Big Year in Store for Small-Cap Growth

01/10/2011 12:40 pm EST


James Oberweis

President, Oberweis Asset Management, Inc.

Share prices should grow faster than profits as investors warm to risk, boosting micro-caps and China plays in the process, predicts James Oberweis of the Oberweis Report.

We believe 2011 will be a third consecutive good year for equities, and particularly so for small-cap growth stocks. A consistent message we hear from our portfolio companies is that 2011 will be a better year than 2010. If analysts are underestimating earnings growth potential for 2011, and we believe they are, share prices will increase based on higher earnings alone. But equally important, we believe that there is a decent chance of price/earnings multiple expansion for companies growing at rates much faster than the broader economy.

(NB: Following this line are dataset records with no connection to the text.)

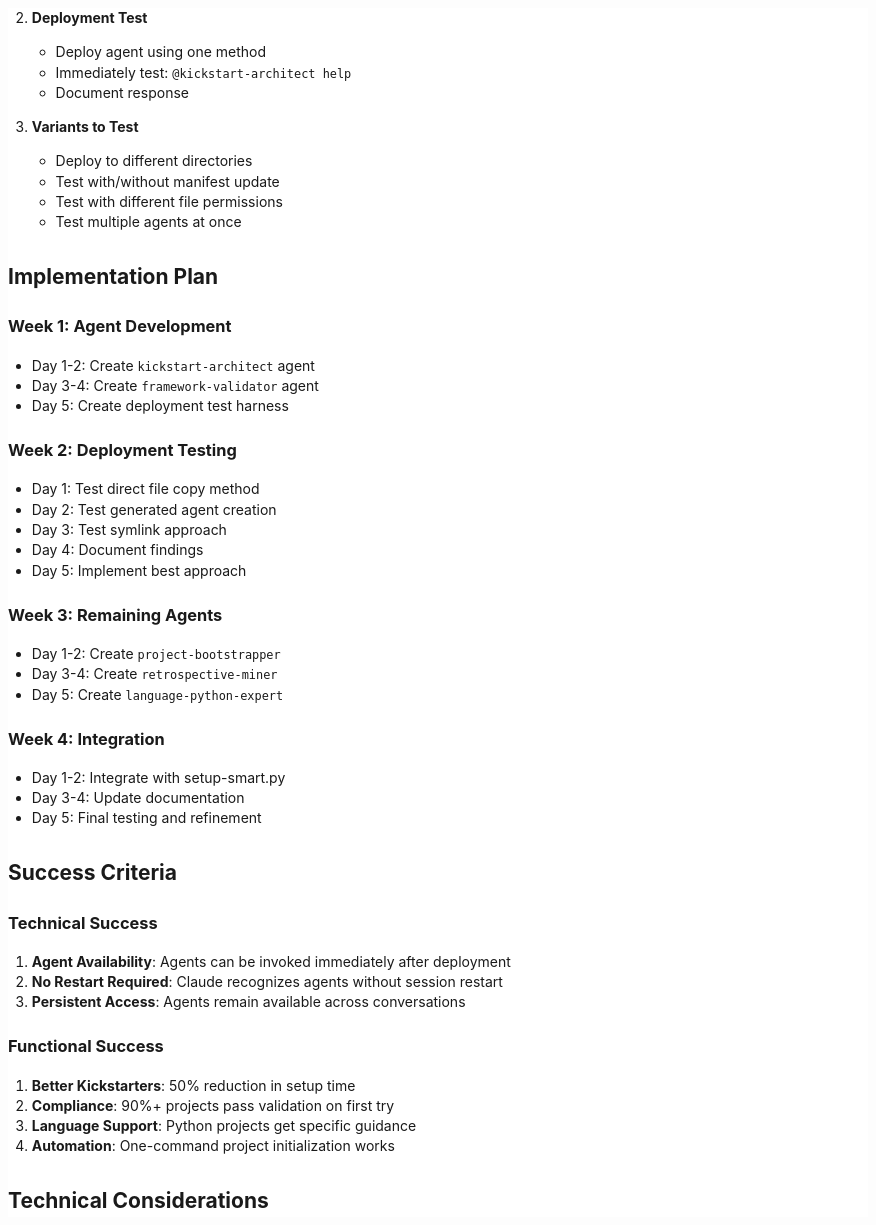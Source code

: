 2. **Deployment Test**
   - Deploy agent using one method
   - Immediately test: `@kickstart-architect help`
   - Document response

3. **Variants to Test**
   - Deploy to different directories
   - Test with/without manifest update
   - Test with different file permissions
   - Test multiple agents at once

## Implementation Plan

### Week 1: Agent Development
- Day 1-2: Create `kickstart-architect` agent
- Day 3-4: Create `framework-validator` agent  
- Day 5: Create deployment test harness

### Week 2: Deployment Testing
- Day 1: Test direct file copy method
- Day 2: Test generated agent creation
- Day 3: Test symlink approach
- Day 4: Document findings
- Day 5: Implement best approach

### Week 3: Remaining Agents
- Day 1-2: Create `project-bootstrapper`
- Day 3-4: Create `retrospective-miner`
- Day 5: Create `language-python-expert`

### Week 4: Integration
- Day 1-2: Integrate with setup-smart.py
- Day 3-4: Update documentation
- Day 5: Final testing and refinement

## Success Criteria

### Technical Success
1. **Agent Availability**: Agents can be invoked immediately after deployment
2. **No Restart Required**: Claude recognizes agents without session restart
3. **Persistent Access**: Agents remain available across conversations

### Functional Success
1. **Better Kickstarters**: 50% reduction in setup time
2. **Compliance**: 90%+ projects pass validation on first try
3. **Language Support**: Python projects get specific guidance
4. **Automation**: One-command project initialization works

## Technical Considerations

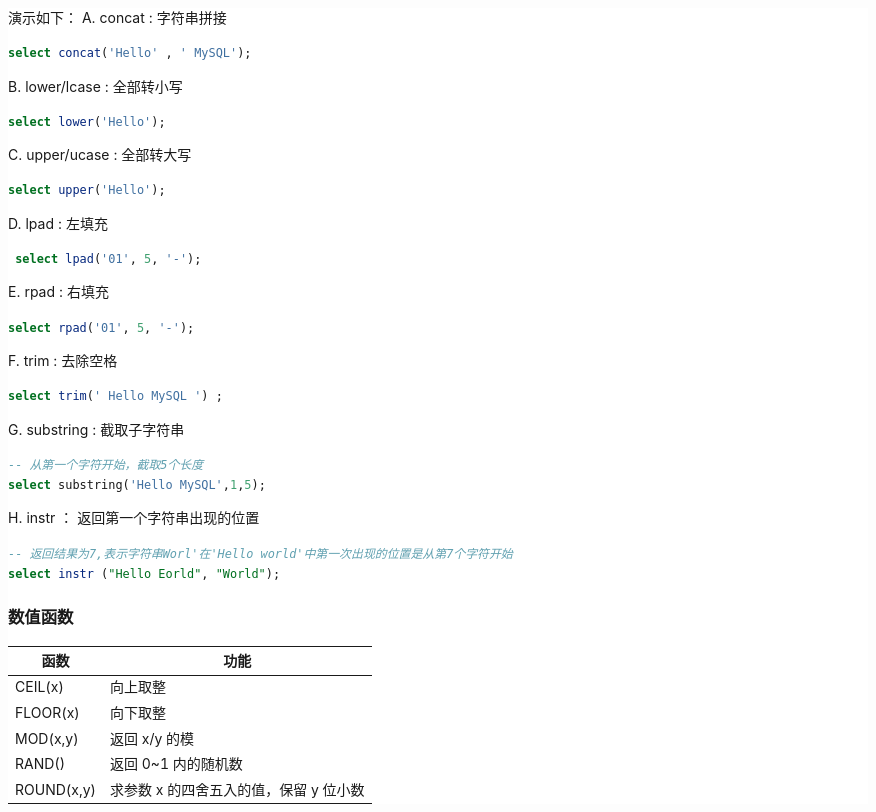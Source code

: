 演示如下：
A. concat : 字符串拼接

```sql
select concat('Hello' , ' MySQL');
```

B. lower/lcase : 全部转小写

```sql
select lower('Hello');
```

C. upper/ucase : 全部转大写

```sql
select upper('Hello');
```

D. lpad : 左填充

```sql
 select lpad('01', 5, '-');
```

E. rpad : 右填充

```sql
select rpad('01', 5, '-');
```

F. trim : 去除空格

```sql
select trim(' Hello MySQL ') ;
```

G. substring : 截取子字符串

```sql
-- 从第一个字符开始，截取5个长度
select substring('Hello MySQL',1,5);
```

H. instr ： 返回第一个字符串出现的位置

```sql
-- 返回结果为7,表示字符串Worl'在'Hello world'中第一次出现的位置是从第7个字符开始
select instr ("Hello Eorld", "World");
```

### 数值函数

| **函数**   | **功能**                               |
| ---------- | -------------------------------------- |
| CEIL(x)    | 向上取整                               |
| FLOOR(x)   | 向下取整                               |
| MOD(x,y)   | 返回 x/y 的模                          |
| RAND()     | 返回 0~1 内的随机数                    |
| ROUND(x,y) | 求参数 x 的四舍五入的值，保留 y 位小数 |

Valuations for such companies collapsed in 2008; in 2011, we expect the opposite effect and predict that small-cap stock price/earnings multiples will expand. Interestingly, even though high growth small-cap stocks performed extremely well in 2010, prices rose primarily because earnings increased, not because p/e multiples expanded. For example, despite sharp appreciation of our model portfolio, the average p/e multiple of the companies we cover declined from 44 in January 2010 to 25 today.

Fast-Growing Profits on Sale
While lower than last year, today’s level is admittedly higher than the lowest average p/e of 17 observed in January 2009. Over the last decade, however, the average p/e has been 29, implying that present valuations for small growth stocks still remain somewhat below average.

Because of their particularly low valuations at present, the smallest companies in our universe, also known as micro-caps, may offer the best shot for p/e expansion in 2011. Broadly, we are referring to growth companies under $300 million in market capitalization. [Russel Kinnel recently recommended an expense-free micro-cap fund—Editor.]

Inflation Favors Stocks
Expectations for inflation will rise in 2011. Periods of massive easing (code for printing boatloads of money) tend to be very inflationary. The Fed can temporarily keep rates down by purchasing bonds like crazy, but it cannot do so forever. As bond returns begin to languish, money will flow from bonds to stocks, which tend to be more resilient in times of inflation. A relatively benign increase in investor appetite for stocks can make a surprisingly significant difference in stock prices.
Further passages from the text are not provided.